From the results, we can see logistic regression outdone the rest of the algorithms and all the accuracies from the results are more than 80%. That’s great. So let’s go with logistic regression with hyper-parameter tuning.

Logistic Regression with Hyperparameter tuning

We use regularization parameter and penality for parameter tuning. let’s see which one to plug.

From the selected parameters, we get accuracy. Let’s plug and chug

logreg = LogisticRegression(C=10000.0, random_state=0)
logreg.fit(X_train, y_train)
y_pred = logreg.predict(X_test)
print('Accuracy of logistic regression classifier on test set: {:.2f}'.format(logreg.score(X_test, y_test)))

We have got 94% accuracy. That ain’t bad. But for classification problems we need to get confusion matrix and check f1 score rather than accuracy.

Classification metrics

Here we plot the confusion matrix with ROC and check our f1 score

Function for confusion matrix:

cm = metrics.confusion_matrix(y_test, y_pred)
plot_confusion_matrix(cm, classes=['Negative','Neutral','Positive'])

Check out the diagonal elements(2326+2195+1854), they are correctly predicted records and rest are incorrectly classified by the algorithm.

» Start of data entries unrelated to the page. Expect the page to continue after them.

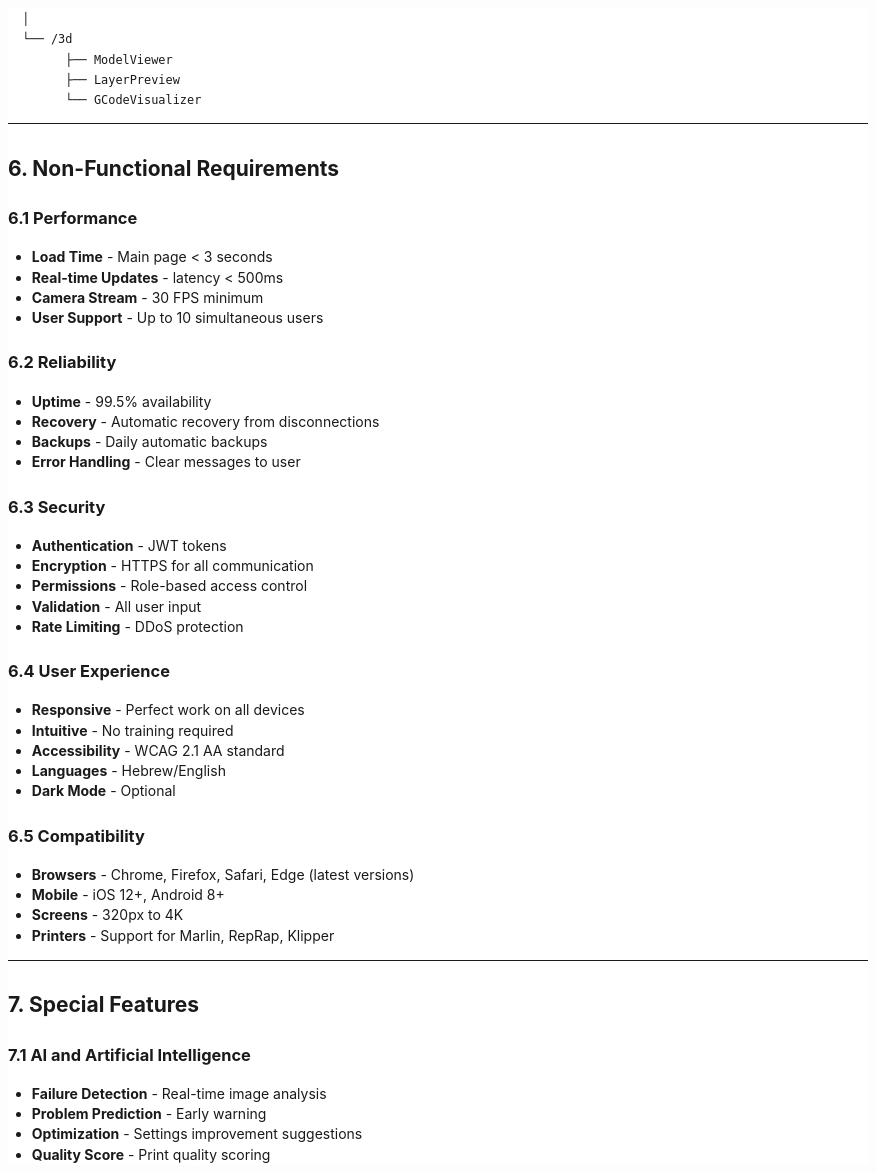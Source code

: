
 ```
  │
  └── /3d
        ├── ModelViewer
        ├── LayerPreview
        └── GCodeVisualizer
```

---

## 6. Non-Functional Requirements

### 6.1 Performance
- **Load Time** - Main page < 3 seconds
- **Real-time Updates** - latency < 500ms
- **Camera Stream** - 30 FPS minimum
- **User Support** - Up to 10 simultaneous users

### 6.2 Reliability
- **Uptime** - 99.5% availability
- **Recovery** - Automatic recovery from disconnections
- **Backups** - Daily automatic backups
- **Error Handling** - Clear messages to user

### 6.3 Security
- **Authentication** - JWT tokens
- **Encryption** - HTTPS for all communication
- **Permissions** - Role-based access control
- **Validation** - All user input
- **Rate Limiting** - DDoS protection

### 6.4 User Experience
- **Responsive** - Perfect work on all devices
- **Intuitive** - No training required
- **Accessibility** - WCAG 2.1 AA standard
- **Languages** - Hebrew/English
- **Dark Mode** - Optional

### 6.5 Compatibility
- **Browsers** - Chrome, Firefox, Safari, Edge (latest versions)
- **Mobile** - iOS 12+, Android 8+
- **Screens** - 320px to 4K
- **Printers** - Support for Marlin, RepRap, Klipper

---

## 7. Special Features

### 7.1 AI and Artificial Intelligence
- **Failure Detection** - Real-time image analysis
- **Problem Prediction** - Early warning
- **Optimization** - Settings improvement suggestions
- **Quality Score** - Print quality scoring
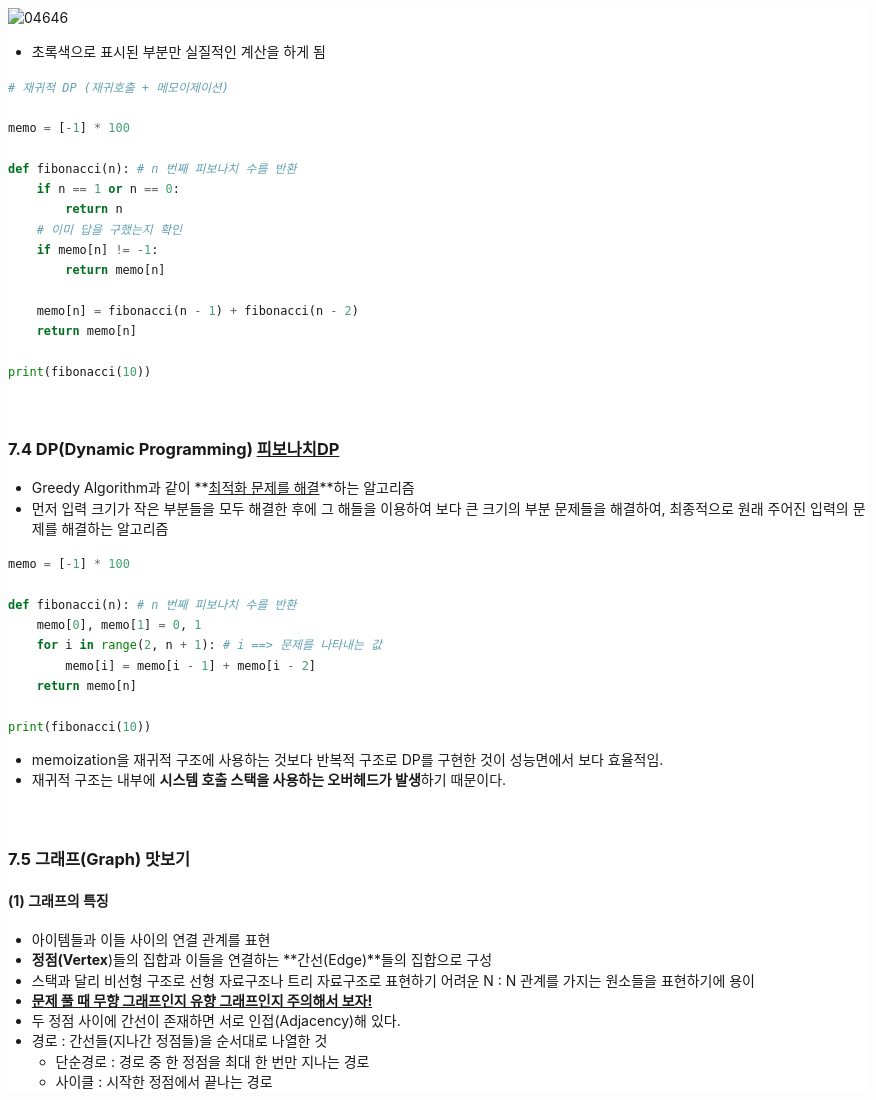 ![04646](https://user-images.githubusercontent.com/52685250/63241866-3c0bdb80-c290-11e9-8b9d-b3b4fe8393ea.JPG)

- 초록색으로 표시된 부분만 실질적인 계산을 하게 됨

```python
# 재귀적 DP (재귀호출 + 메모이제이션)

memo = [-1] * 100

def fibonacci(n): # n 번째 피보나치 수를 반환
    if n == 1 or n == 0:
        return n
    # 이미 답을 구했는지 확인
    if memo[n] != -1:
        return memo[n]
    
    memo[n] = fibonacci(n - 1) + fibonacci(n - 2)
    return memo[n]

print(fibonacci(10))
```

<br>

### 7.4 DP(Dynamic Programming) <a href="http://problems.kr/07Design/dp/fibonacci.html">피보나치DP</a>

- Greedy Algorithm과 같이 **<u>최적화 문제를 해결</u>**하는 알고리즘
- 먼저 입력 크기가 작은 부분들을 모두 해결한 후에 그 해들을 이용하여 보다 큰 크기의 부분 문제들을 해결하여, 최종적으로 원래 주어진 입력의 문제를 해결하는 알고리즘

```python
memo = [-1] * 100

def fibonacci(n): # n 번째 피보나치 수를 반환
    memo[0], memo[1] = 0, 1
    for i in range(2, n + 1): # i ==> 문제를 나타내는 값
        memo[i] = memo[i - 1] + memo[i - 2]
    return memo[n]

print(fibonacci(10))
```

- memoization을 재귀적 구조에 사용하는 것보다 반복적 구조로 DP를 구현한 것이 성능면에서 보다 효율적임.
- 재귀적 구조는 내부에 **시스템 호출 스택을 사용하는 오버헤드가 발생**하기 때문이다.

<br>

### 7.5 그래프(Graph) 맛보기

#### (1) 그래프의 특징

- 아이템들과 이들 사이의 연결 관계를 표현
- **정점(Vertex**)들의 집합과 이들을 연결하는 **간선(Edge)**들의 집합으로 구성
- 스택과 달리 비선형 구조로 선형 자료구조나 트리 자료구조로 표현하기 어려운 N : N 관계를 가지는 원소들을 표현하기에 용이
- **<u>문제 풀 때 무향 그래프인지 유향 그래프인지 주의해서 보자!</u>**
- 두 정점 사이에 간선이 존재하면 서로 인접(Adjacency)해 있다.
- 경로 : 간선들(지나간 정점들)을 순서대로 나열한 것
  - 단순경로 : 경로 중 한 정점을 최대 한 번만 지나는 경로
  - 사이클 : 시작한 정점에서 끝나는 경로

Precision, recall & f1 score:

Since predicting both positive,negative and neutral reviews are important we are considering.We got a pretty good f1 score. As we see it got a good score across all classes classified

ROC-AUC curve

This is a very important curve where we decide on which threshold to setup based upon the objective criteria.Since we are dealing with multiclass classification, we need to binarize the target feature and perform OneVsAll Classifier .You can read more about binarizing from this article.Here we plotted ROC for different classes which can help us understand which class was classified better. Also we plot micro and macro averages on the roc curve.

Insights:

Considering the ROC curve for classes, class 2 and 0 have been classified pretty well a their area under the curve is high. We can chose any threshold between 0.6–0.8 to get the optimal number of TPR and FPR
Coming to micro and macro average, micro average preforms really well and macro average shows a not very good score
If you don’t understand what micro and macro average is, just remember the following ‘A macro-average will compute the metric independently for each class and then take the average (hence treating all classes equally), whereas a micro-average will aggregate the contributions of all classes to compute the average metric. In a multi-class classification setup, micro-average is preferable if you suspect there might be class imbalance

Conclusion

We have done a pretty neat job on classifying all the classes starting from splitting the sentiments based on overall score,text cleaning, customize the stopwords list based on requirement and finally handling imbalance with smote. Here are few insights from the notebook.

Consider welcoming ngram in sentiment analysis as one word can’t give is proper results and stop words got to be manually checked as they have negative words. It is advised to avoid using stop words in sentiment analysis
Most of our neutral reviews were actual critic of product from the buyers, so amazon can consider these as feedback and give them to the seller to help them improve their products
Most of the reviews in this dataset were about string instruments such as guitar.
Balancing the dataset got me a very fruitful accuracy score. Without balancing, I got good precision but very bad recall and inturn affected my f1 score. So balancing the target feature is important
In sentiment analysis, we should concentrate on our f1 score where we got an average of 94% so we did a pretty good job.